CM price movements are driven by quarterly earnings results, changes in Canadian interest rates, analyst rating revisions and price target updates, and broader sentiment toward Canadian banking sector stocks. The bank posted record revenue in recent quarters, with strong performance in net interest income and fee-based revenue.
What is the CIBC stock price target?
Analyst price targets vary by source: Investing.com (16 analysts) shows C$95.83, MarketBeat (9 analysts) shows C$108.67, MarketScreener (15 analysts) shows C$142.96, and TradingView (13 analysts) shows C$111.69. The most recent update came from RBC Capital at $113 on August 29, 2025.
Is CIBC a good buy on TSX?
The analyst consensus is Buy from the majority of covering analysts, with 9 buy recommendations versus 2 sell and 5 hold according to Investing.com. However, CM trades at a 43% premium to the industry average P/E, and the wide target spread (C$83 to C$155) indicates genuine disagreement about fair value. Investors should weigh the bullish sentiment against the elevated valuation before buying.
How has CM stock performed recently?
CM returned 2.1% over the past 7 days, 15.0% over 30 days, and 20.1% year-to-date as of April 29, 2026, according to Simply Wall St. The stock has delivered 79.9% over the trailing one-year period, significantly outpacing broader market returns and most Canadian banking peers.
What is the forecast for Canadian Imperial Bank of Commerce stock?

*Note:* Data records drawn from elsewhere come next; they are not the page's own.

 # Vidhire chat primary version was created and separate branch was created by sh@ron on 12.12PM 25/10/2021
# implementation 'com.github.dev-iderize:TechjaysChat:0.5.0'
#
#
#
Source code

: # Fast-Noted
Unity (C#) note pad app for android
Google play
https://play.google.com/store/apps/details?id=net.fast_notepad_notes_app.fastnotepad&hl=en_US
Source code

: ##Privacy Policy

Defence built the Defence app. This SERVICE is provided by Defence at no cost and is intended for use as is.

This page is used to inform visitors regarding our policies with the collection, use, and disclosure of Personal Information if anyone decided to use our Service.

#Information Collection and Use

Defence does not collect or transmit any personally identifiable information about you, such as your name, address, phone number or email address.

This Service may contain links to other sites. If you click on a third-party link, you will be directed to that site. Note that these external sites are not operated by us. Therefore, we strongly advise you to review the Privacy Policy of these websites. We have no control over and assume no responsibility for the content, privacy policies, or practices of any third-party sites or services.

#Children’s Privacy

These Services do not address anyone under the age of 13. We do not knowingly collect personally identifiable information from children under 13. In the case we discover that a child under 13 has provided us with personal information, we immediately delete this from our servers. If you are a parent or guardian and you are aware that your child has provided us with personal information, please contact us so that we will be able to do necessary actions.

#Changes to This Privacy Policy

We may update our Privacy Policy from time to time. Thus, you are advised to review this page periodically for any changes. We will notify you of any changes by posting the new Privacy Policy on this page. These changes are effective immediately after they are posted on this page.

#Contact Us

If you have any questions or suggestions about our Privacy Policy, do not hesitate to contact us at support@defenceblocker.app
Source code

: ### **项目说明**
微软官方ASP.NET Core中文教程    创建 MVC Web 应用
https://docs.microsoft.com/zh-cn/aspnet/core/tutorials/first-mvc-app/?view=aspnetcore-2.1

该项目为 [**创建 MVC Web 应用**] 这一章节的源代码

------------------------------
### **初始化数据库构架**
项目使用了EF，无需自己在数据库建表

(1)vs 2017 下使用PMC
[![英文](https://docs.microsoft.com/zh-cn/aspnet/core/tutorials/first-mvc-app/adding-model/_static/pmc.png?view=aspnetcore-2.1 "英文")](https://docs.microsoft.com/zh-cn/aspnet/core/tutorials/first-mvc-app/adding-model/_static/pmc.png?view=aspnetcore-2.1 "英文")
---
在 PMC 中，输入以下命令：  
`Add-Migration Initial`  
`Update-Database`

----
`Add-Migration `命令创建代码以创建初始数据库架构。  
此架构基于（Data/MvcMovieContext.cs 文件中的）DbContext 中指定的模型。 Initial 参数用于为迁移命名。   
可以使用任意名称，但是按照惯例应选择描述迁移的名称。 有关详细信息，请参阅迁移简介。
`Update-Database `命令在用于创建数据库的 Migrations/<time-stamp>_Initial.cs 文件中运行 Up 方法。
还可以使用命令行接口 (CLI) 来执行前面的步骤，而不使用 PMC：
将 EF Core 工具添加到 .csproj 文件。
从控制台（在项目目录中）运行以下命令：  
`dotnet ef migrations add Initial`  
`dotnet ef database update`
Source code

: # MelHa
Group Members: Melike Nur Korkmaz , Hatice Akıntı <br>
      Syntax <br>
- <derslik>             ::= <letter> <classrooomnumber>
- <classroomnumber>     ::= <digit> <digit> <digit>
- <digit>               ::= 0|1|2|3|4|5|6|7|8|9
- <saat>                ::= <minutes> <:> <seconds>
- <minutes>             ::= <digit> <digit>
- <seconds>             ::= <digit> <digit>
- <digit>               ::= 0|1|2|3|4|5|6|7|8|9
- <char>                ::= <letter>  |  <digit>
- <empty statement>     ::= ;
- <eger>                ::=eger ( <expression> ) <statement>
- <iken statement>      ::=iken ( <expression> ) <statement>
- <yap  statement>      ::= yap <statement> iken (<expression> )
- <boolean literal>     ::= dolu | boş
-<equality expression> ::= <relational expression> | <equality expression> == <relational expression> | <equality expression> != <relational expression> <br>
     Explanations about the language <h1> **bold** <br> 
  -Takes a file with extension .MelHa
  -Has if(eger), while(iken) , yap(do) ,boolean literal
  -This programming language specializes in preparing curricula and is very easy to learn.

Forecasts diverge significantly: MarketScreener shows 15 analysts with Outperform consensus targeting C$142.96, while Simply Wall St’s intrinsic value model estimates CA$210.88 per share (approximately 28% above market price). However, the stock trades near 52-week highs, limiting near-term upside potential based on many analyst targets.
Is CM stock a good long-term investment?
CM’s long-term case rests on sustainable earnings growth, dividend maintenance, and the bank’s ability to justify its valuation premium. At C$151.57, the dividend yield is compressed by stock appreciation. The bank generates C$26.8 billion in trailing revenue with a diversified domestic franchise, but the elevated P/E of 15.54x requires consistent earnings growth to deliver returns matching past performance.